Task goal:
Scan the entries and tally the lines that include the string "PFEventsWriteEventsGetResultSize". Reply with the figure alone.

Exercise data:
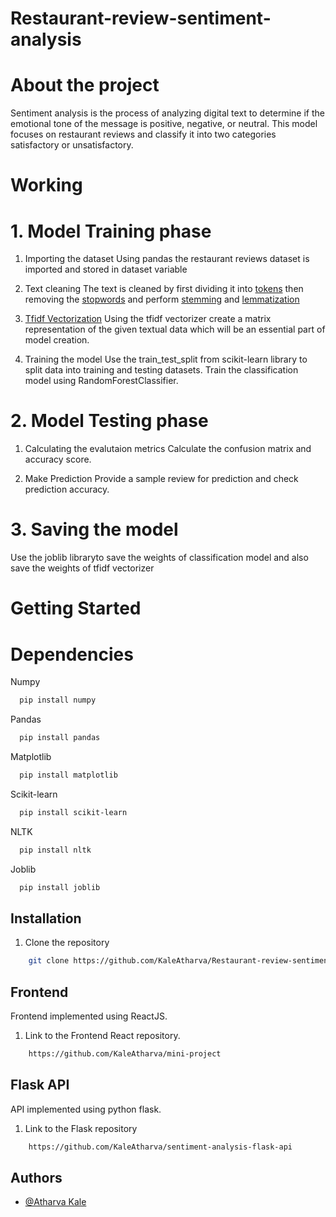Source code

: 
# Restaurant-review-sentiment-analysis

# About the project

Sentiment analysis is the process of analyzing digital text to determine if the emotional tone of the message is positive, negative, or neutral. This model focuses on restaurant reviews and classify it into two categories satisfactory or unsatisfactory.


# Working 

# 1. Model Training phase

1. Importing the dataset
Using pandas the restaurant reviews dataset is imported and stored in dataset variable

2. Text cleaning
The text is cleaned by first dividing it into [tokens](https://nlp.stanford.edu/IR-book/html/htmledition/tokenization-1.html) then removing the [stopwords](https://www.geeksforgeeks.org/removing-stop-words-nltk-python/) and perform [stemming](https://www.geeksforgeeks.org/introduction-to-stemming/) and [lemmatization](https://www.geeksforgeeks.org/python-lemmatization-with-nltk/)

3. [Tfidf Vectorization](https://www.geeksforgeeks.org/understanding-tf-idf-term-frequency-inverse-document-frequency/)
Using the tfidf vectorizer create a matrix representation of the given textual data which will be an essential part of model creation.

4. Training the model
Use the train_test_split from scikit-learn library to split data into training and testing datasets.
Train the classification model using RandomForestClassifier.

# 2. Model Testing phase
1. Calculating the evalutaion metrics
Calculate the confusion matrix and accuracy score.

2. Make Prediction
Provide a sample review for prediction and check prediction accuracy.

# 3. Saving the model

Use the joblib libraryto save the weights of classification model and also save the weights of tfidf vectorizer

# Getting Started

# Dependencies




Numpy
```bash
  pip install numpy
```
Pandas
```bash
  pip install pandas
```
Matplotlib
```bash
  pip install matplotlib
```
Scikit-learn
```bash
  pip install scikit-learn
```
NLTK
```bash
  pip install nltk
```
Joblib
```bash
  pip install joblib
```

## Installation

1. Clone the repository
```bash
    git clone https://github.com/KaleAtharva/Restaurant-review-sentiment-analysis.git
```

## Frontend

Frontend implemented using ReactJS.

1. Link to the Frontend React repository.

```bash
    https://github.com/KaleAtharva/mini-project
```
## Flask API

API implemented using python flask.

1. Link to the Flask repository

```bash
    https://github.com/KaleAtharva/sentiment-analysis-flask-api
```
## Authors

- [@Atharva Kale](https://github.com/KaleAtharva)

...

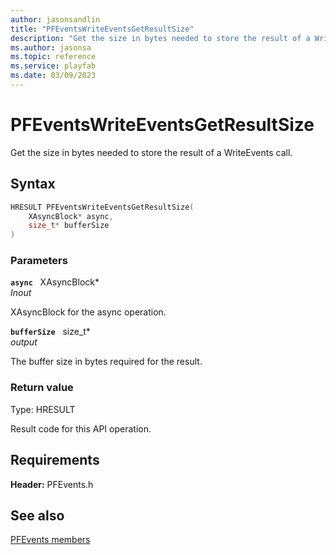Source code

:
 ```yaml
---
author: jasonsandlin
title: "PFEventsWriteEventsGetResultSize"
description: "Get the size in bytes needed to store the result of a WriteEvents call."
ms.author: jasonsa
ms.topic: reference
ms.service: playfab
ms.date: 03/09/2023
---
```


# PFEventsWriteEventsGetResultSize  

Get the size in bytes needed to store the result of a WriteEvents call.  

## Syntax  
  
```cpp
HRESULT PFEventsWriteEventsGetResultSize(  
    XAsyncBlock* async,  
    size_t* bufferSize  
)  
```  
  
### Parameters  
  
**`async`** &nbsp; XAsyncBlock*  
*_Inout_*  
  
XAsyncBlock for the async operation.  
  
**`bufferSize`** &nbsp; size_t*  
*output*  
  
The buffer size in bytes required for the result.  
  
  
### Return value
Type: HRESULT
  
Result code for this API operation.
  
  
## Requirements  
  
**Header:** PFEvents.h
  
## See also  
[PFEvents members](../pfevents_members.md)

Exercise answer:
3